Planning Blight Accusation For IT Programme

  • 10 October 2002

Over 300 IT suppliers and would-be suppliers to the NHS packed the QE2 Conference Centre in London last week for an update on the National IT Programme – but they found hard news of progress thin on the ground.

BBC science correspondent, Fergus Walsh, who chaired the event, conveyed the opinion of a participant who had told him the programme had achieved only “planning blight and market slowdown”. Was it all jam tomorrow? Mr Walsh asked the Department of Health’s director of research, information and analysis, Sir John Pattison.

He replied that the department had recognised the dangers of a slowdown. “We tried very hard from the start to persuade people to keep planning and investing. There are two groups of people we see. Those who come with a fear that we are going to slow them down and a determination that we should not. Then there’s another group, who don’t come to see us, who are sitting back and waiting and, in spite of all our cajoling and rhetoric, it’s proving very difficult to change that,” said Sir John.

Would the incoming director general of the programme, Richard Granger, slow things down even more? Sir John said that when the department was going through the selection process each one of the candidates for the job had all the information on the strategic direction. He had no reason to believe there was doubt about the principles of that strategic direction.

”If you ask me for a reassurance that every detail will stay the same, I think you wouldn’t believe me if I said that was the case. If we’ve got the right individual it would be surprising if he did not look at every aspect of this,” said Sir John

Mr Granger was not there to give a definitive answer, however. Sir John told the meeting he had insisted that the new director general should take a break between a very demanding job at Deloitte Consulting and his new role in charge of the national programme.

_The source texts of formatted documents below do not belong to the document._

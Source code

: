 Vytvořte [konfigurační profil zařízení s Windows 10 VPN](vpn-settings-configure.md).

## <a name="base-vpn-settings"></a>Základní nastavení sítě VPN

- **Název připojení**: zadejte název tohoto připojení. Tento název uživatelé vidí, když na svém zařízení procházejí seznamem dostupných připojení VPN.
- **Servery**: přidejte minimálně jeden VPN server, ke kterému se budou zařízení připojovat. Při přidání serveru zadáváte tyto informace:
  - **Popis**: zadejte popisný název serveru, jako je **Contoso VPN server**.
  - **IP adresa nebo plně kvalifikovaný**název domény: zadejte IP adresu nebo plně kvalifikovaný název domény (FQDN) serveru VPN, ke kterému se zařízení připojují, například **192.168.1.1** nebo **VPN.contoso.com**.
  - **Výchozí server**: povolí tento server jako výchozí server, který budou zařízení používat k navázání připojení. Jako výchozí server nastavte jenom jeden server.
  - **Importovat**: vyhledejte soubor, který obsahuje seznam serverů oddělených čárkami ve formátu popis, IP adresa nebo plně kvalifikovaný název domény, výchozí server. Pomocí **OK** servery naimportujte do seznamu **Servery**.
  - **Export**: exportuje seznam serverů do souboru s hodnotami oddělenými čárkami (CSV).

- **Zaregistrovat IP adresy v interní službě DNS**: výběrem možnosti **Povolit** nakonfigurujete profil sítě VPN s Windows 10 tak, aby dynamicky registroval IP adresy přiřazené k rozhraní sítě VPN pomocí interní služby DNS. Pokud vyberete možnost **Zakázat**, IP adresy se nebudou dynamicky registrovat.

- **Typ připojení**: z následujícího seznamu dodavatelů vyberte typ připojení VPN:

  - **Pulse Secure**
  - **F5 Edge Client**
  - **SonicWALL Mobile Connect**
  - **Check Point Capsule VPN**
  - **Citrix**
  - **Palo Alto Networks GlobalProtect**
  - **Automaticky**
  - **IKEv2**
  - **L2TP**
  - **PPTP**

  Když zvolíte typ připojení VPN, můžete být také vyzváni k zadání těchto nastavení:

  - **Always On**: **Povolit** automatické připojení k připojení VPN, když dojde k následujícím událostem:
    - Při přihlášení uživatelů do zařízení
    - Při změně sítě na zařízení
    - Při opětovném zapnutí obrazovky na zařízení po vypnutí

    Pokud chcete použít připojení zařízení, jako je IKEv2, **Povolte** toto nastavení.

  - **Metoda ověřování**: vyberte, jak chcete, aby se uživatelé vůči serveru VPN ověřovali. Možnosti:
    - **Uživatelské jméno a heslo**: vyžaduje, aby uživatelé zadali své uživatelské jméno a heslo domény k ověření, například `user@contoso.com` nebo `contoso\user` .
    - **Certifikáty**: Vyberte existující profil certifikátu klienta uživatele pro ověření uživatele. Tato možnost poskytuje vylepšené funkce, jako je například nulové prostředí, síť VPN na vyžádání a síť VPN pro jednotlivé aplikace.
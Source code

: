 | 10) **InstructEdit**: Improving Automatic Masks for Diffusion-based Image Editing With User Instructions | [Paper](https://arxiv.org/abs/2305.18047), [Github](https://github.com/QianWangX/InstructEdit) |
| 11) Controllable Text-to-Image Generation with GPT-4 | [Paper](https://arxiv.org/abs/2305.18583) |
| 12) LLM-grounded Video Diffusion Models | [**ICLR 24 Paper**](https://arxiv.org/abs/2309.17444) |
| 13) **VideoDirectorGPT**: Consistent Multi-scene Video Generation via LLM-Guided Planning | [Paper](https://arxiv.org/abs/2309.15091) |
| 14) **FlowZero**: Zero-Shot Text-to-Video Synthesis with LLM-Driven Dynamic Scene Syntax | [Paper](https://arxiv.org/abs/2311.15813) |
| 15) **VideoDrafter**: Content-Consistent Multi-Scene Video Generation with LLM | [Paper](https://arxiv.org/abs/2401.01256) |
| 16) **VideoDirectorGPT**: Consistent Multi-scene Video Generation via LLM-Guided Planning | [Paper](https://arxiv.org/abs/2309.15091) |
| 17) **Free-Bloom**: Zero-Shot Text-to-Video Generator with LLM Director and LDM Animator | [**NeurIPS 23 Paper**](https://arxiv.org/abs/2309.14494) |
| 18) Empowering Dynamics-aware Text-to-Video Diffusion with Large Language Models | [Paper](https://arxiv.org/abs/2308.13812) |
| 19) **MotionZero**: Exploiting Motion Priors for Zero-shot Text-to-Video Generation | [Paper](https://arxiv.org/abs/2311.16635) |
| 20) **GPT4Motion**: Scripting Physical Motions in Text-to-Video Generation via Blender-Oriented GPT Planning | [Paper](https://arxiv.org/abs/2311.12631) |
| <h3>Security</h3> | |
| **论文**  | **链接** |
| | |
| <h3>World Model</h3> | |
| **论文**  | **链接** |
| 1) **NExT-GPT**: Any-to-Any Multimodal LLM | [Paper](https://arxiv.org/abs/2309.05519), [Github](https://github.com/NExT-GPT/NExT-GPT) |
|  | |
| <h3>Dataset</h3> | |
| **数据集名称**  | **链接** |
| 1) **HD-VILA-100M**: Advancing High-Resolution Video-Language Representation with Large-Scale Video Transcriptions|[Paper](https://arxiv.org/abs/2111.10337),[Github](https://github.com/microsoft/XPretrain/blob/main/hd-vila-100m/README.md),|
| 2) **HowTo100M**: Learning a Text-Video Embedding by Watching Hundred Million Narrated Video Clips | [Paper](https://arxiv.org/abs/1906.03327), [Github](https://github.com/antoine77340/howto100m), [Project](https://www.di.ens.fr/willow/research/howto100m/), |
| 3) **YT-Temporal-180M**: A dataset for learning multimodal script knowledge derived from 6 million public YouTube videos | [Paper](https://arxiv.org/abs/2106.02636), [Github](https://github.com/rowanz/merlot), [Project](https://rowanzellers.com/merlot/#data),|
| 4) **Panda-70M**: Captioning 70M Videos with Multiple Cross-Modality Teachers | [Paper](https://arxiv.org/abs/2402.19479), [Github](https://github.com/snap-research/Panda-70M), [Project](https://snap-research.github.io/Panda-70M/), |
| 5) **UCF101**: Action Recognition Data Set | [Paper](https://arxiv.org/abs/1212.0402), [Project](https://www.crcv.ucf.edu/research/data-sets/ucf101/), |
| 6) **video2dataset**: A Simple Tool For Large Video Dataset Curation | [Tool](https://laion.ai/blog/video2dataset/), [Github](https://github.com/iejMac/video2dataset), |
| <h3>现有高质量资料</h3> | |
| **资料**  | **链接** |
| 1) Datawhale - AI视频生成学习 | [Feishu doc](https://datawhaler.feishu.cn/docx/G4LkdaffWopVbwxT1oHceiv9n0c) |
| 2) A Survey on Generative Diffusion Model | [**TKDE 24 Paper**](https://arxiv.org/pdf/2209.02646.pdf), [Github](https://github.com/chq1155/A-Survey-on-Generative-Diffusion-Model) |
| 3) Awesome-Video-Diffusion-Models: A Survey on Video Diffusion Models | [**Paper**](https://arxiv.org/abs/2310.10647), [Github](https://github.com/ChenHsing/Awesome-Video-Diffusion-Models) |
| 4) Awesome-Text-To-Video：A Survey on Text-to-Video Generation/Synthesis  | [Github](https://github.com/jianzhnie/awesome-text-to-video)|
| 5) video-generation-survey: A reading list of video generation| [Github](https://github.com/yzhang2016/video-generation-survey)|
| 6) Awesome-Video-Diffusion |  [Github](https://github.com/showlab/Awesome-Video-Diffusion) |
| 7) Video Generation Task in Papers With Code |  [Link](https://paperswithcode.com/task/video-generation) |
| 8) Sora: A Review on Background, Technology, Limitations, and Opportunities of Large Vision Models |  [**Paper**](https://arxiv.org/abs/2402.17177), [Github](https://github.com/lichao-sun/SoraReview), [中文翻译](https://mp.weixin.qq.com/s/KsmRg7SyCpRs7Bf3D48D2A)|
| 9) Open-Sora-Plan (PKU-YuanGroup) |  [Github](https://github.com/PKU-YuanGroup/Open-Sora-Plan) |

In his address to the conference, Sir John, recorded some of the achievements of the programme:
• 95.5% of hospital consultants had been equipped with a desktop PC and access to e-mail by the end of September;
• An e-booking information brokering service live since 12 September;
• A full pilot on the health records infrastructure ready to start in mid-October;
• Gateway 1 and 2 reviews due for the integrated care record service proposals due at the end of October and a Gateway 2 review for e-booking plans in early November.

He also pointed to the “arcane, but critical” achievement of securing inclusion of the programme in the FYO3 planning process. This effectively embeds the programme into the NHS planning framework.

“It really begins to indicate to those out there in the service what it is that the performance and planning framework requires them to do,” explained Sir John.

Among other speakers, Jeremy Thorp, NHS Information Authority director of development (programme and service delivery) outlined the phasing plans for the programme which are discussed more fully in E-Health Insider’s exclusive interview with Mr Thorp.

NHSIA head of patients and citizens relations, Marlene Winfield, reminded the meeting that the government had promised patients more control of their own care; more choice of doctors, hospitals and treatments; more say in how the NHS is run; safe, high quality care; training and support for self-care and access to health records.

Implications for information services were that they should:
• Feel and be trustworthy;
• Always there when needed
• Be interoperable
• Be easy
• Start where patients are and take them to where they want to go.